La nueva amenaza de drones ‘cortametales’
Según el Mayor General Vadym Skibitskyi, subjefe de la Dirección Principal de Inteligencia de Ucrania (HUR), Rusia ha ideado un nuevo tipo de dron cuyas alas contendrían un elemento explosivo capaz de cortar metal. Este diseño innovador sugiere un enfoque en atacar directamente los pilones de alta tensión, un objetivo mucho menos defendido que las subestaciones y centrales eléctricas, que han sido el foco principal de ataques anteriores.
La integración de cargas lineales conformadas, una tecnología madura y ya utilizada en demoliciones y separación de etapas de cohetes, en drones, permitiría dirigir la detonación en un chorro estrecho y potente. Un solo impacto bien dirigido podría, teóricamente, dejar sin electricidad vastas zonas durante días, lo cual sería catastrófico en un invierno ucraniano, donde el calor y la energía son esenciales para la supervivencia civil y militar.
Evolución de la guerra asimétrica y objetivos civiles
El conflicto entre Rusia y Ucrania ha visto una constante adaptación de tácticas por ambas partes. Inicialmente, la esperanza rusa de una victoria rápida se desvaneció, llevando a un uso masivo de armamento más rentable, como los drones Shahed de diseño iraní. Esta nueva generación de drones con capacidad de corte de metal representa un cambio estratégico hacia la infraestructura civil para maximizar el daño económico y desmoralizar a la población.

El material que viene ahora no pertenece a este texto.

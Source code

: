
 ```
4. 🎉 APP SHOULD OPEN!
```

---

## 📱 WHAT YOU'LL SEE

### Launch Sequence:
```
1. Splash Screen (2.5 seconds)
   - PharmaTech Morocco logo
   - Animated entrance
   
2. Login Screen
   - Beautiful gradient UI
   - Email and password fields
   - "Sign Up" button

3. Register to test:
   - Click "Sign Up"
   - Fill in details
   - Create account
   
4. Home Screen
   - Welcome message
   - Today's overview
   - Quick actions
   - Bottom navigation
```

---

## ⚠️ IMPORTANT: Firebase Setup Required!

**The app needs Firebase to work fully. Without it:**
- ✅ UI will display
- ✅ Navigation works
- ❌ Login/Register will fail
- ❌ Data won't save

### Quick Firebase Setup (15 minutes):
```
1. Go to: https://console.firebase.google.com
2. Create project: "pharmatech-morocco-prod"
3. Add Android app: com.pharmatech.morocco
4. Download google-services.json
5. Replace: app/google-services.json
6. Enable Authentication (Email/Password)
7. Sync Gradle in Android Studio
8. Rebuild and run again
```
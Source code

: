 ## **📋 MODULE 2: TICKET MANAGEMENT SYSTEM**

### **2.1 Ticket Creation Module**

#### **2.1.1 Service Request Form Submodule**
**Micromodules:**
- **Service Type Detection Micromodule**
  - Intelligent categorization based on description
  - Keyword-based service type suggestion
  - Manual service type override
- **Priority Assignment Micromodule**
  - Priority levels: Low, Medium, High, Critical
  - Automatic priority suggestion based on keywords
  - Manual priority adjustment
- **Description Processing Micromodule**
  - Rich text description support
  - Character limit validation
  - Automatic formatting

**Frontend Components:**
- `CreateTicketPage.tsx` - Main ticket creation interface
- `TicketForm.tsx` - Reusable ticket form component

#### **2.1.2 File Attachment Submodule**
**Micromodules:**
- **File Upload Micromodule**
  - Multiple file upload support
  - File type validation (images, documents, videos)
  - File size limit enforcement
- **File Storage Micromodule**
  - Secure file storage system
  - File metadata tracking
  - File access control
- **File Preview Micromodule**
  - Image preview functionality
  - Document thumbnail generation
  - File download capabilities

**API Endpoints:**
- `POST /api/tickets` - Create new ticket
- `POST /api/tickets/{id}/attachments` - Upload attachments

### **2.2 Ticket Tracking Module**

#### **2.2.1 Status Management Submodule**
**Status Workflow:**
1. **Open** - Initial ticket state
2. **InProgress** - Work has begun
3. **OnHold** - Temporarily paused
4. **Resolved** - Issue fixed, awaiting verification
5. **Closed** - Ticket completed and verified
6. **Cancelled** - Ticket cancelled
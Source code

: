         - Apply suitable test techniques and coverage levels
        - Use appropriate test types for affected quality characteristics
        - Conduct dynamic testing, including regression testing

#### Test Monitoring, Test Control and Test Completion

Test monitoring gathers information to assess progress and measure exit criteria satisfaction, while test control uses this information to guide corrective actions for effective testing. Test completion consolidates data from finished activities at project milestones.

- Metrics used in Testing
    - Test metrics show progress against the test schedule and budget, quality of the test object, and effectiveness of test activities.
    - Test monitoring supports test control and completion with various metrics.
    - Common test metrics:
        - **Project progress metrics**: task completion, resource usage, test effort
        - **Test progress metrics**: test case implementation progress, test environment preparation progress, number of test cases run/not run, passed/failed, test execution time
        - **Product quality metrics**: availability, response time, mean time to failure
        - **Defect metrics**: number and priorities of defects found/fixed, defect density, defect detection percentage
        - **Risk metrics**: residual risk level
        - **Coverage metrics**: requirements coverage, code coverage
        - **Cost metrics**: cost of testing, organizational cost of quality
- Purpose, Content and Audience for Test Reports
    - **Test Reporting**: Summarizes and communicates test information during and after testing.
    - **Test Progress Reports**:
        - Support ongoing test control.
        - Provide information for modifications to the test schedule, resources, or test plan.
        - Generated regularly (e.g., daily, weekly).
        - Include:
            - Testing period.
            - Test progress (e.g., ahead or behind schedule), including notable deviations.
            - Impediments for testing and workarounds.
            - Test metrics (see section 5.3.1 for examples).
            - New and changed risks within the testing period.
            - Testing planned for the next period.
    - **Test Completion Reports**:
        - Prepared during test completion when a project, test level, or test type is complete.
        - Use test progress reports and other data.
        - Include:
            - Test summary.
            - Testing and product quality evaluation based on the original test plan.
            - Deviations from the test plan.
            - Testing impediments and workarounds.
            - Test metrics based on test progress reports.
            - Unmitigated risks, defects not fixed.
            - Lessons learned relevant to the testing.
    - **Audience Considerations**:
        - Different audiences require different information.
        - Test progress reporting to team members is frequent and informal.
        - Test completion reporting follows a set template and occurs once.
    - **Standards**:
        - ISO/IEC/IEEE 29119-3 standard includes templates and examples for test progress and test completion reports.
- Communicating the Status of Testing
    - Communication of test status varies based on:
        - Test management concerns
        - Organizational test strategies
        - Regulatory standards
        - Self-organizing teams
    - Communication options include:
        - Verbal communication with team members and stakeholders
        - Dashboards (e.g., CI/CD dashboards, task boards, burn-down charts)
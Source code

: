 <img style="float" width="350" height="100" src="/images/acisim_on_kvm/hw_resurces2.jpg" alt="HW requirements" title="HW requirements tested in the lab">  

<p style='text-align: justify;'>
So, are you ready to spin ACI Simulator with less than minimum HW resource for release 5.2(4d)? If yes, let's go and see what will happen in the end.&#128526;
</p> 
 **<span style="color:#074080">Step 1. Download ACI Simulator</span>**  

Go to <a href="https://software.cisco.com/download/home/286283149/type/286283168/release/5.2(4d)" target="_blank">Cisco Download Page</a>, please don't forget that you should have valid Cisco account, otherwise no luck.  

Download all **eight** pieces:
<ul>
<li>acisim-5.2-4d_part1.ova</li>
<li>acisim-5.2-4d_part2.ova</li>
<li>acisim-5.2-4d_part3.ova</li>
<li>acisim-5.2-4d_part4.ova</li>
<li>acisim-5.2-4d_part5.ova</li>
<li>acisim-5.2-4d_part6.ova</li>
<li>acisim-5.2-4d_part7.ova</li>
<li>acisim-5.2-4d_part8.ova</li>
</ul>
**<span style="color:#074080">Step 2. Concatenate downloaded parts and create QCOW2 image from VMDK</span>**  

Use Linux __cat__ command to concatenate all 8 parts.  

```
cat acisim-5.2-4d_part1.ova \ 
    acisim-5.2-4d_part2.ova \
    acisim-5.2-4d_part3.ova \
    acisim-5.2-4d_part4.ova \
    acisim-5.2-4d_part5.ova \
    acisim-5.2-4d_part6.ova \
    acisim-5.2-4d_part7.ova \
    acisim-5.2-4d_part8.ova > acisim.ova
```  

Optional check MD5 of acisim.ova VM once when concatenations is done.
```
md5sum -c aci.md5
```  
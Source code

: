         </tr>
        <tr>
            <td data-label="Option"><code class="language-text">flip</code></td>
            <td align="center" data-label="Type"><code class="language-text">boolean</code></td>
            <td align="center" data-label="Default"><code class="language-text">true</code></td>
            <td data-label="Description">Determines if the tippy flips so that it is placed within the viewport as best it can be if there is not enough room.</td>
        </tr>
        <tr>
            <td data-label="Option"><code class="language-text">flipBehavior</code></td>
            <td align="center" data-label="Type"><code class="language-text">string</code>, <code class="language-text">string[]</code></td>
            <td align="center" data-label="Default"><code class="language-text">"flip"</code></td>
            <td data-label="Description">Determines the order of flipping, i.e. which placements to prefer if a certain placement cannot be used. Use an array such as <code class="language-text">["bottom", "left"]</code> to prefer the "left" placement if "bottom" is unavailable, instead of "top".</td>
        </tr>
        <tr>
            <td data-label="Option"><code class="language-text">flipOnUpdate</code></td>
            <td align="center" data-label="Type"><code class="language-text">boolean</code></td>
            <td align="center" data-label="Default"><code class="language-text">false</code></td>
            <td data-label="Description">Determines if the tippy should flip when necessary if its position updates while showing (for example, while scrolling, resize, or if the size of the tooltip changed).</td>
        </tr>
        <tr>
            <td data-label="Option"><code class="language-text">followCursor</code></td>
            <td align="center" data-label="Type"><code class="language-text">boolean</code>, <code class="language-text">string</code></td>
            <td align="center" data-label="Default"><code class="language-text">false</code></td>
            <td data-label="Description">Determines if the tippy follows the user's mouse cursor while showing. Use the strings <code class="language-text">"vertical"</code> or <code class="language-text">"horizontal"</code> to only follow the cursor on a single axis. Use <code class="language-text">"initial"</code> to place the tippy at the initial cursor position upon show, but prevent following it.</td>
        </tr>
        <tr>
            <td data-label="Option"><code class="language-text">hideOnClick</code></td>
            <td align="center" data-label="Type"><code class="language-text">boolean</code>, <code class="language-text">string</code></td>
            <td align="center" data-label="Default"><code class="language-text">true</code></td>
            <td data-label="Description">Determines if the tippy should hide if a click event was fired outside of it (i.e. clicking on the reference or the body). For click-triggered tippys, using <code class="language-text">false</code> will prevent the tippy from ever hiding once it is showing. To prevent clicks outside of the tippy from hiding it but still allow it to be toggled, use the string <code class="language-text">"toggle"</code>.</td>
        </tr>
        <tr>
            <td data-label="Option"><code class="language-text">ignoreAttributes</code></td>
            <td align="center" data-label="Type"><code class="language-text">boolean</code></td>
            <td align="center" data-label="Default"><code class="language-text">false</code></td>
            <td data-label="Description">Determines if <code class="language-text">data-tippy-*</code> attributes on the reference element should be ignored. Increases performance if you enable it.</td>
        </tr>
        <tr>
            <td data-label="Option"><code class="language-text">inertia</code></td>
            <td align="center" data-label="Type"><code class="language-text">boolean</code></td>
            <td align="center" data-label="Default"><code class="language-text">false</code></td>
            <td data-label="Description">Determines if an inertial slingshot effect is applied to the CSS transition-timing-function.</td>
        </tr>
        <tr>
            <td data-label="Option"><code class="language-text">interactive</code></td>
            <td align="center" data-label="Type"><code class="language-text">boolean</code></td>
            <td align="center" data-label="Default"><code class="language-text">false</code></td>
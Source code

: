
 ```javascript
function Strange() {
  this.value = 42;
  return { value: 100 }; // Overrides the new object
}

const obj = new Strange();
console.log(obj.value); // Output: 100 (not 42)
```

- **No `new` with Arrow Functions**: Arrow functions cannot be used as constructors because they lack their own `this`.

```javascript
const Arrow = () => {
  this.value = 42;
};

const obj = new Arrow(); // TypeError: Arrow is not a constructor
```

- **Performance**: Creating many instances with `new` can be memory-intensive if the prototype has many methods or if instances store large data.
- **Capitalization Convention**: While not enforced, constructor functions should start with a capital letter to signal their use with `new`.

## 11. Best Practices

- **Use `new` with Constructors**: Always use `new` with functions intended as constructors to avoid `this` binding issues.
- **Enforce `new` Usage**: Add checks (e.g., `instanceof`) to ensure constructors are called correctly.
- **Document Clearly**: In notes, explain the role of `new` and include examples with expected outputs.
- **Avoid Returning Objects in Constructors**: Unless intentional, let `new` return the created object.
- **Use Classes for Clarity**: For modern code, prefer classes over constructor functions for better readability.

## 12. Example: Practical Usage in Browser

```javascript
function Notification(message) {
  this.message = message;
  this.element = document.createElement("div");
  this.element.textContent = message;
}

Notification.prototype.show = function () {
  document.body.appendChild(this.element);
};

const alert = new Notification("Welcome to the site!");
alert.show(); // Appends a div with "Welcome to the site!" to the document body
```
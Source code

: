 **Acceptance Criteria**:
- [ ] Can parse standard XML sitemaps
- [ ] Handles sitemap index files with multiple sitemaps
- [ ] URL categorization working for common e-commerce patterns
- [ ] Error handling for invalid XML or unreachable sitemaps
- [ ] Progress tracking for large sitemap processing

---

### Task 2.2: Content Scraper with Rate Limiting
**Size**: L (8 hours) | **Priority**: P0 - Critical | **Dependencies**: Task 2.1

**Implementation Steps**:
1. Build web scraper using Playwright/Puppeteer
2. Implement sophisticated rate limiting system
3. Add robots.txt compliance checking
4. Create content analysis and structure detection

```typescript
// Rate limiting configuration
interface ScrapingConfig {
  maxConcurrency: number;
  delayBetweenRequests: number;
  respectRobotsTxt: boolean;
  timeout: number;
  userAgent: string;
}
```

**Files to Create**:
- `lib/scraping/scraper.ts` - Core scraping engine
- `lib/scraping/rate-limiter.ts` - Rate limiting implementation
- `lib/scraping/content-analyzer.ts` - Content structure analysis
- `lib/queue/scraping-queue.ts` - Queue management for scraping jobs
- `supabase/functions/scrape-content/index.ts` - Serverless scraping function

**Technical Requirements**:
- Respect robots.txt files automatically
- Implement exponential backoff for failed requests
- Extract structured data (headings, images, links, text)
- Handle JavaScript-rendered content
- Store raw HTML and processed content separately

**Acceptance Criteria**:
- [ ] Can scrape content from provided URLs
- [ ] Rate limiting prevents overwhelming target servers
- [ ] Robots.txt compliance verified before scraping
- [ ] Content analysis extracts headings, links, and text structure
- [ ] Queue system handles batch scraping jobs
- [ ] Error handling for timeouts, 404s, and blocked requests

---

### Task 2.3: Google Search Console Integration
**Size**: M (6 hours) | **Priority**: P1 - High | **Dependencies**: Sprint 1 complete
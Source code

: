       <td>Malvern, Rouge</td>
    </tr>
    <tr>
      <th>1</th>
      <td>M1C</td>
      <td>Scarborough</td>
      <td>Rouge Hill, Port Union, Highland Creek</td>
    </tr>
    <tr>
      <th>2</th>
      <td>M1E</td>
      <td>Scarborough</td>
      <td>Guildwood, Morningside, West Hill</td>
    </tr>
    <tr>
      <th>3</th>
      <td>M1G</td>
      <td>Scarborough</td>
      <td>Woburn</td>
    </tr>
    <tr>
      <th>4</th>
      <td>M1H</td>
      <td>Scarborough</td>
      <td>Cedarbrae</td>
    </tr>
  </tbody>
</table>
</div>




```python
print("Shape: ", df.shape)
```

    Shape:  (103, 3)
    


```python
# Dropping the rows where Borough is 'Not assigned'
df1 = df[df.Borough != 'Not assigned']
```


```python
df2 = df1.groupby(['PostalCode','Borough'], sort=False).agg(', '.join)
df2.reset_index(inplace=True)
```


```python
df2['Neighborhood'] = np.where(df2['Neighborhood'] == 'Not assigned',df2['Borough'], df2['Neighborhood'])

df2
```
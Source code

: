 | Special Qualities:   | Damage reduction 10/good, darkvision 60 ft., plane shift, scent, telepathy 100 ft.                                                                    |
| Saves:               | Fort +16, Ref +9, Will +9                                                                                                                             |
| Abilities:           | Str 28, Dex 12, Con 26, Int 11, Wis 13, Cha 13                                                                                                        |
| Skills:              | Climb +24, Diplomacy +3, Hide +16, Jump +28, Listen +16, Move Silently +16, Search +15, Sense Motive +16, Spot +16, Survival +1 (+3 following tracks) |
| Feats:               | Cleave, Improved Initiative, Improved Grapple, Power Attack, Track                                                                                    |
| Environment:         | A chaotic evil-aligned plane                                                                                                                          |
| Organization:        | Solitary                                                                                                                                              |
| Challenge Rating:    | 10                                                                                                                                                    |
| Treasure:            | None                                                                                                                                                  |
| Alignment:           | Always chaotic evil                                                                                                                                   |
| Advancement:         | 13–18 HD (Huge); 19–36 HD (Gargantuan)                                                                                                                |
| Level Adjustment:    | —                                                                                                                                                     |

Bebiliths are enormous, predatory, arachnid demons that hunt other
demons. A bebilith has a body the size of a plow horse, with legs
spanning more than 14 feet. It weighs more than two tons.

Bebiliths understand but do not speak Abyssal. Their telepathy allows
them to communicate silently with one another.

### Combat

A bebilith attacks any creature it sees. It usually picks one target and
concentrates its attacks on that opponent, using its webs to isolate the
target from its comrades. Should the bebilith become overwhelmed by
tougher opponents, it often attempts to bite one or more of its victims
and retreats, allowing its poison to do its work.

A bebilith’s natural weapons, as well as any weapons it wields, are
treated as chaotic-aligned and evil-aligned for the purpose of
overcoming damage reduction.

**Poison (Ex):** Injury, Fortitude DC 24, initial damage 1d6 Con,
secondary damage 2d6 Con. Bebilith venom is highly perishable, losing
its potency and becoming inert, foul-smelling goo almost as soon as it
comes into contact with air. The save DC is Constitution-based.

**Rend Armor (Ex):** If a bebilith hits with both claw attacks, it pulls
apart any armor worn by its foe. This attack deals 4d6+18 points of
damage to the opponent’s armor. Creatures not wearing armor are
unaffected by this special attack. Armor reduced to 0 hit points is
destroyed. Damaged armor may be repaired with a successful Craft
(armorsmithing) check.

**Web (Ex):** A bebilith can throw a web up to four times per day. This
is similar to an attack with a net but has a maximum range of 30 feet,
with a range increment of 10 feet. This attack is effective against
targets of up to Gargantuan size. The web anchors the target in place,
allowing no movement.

Expertos en tecnología militar de Tecnoblox señalan que el cambio de foco hacia los pilones eléctricos responde a su vulnerabilidad. La dificultad de defender una infraestructura tan dispersa y la complejidad de las reparaciones, especialmente en zonas remotas y bajo condiciones invernales extremas, harían de estos ataques una herramienta altamente disruptiva, incluso si no logran el colapso total de la red. Este desarrollo subraya la creciente dependencia de la guerra moderna en la tecnología de drones y la ingeniosidad en el uso de cargas explosivas.
Impacto potencial en el invierno ucraniano
El invierno siempre ha sido un factor crítico en el conflicto, y la posibilidad de ataques coordinados con estos drones ‘cortametales’ sobre la red eléctrica ucraniana es alarmante. Interrupciones prolongadas del suministro de energía no solo afectarían la vida diaria de millones de civiles, sino que también podrían tener repercusiones en la logística y las operaciones militares de Ucrania, que dependen en gran medida de una infraestructura eléctrica funcional.
En resumen
- Ucrania advierte que Rusia ha desarrollado drones con cargas explosivas en sus alas, diseñados para cortar metal.
- Estos drones estarían destinados a atacar los pilones de la red eléctrica ucraniana durante el invierno.
- La táctica busca maximizar el daño económico y civil al apuntar a infraestructura menos defendida y de difícil reparación.
- El uso de cargas lineales conformadas, una tecnología probada, permite un corte preciso y efectivo.
- Un solo ataque podría causar apagones de varios días en regiones críticas, impactando la supervivencia civil y militar.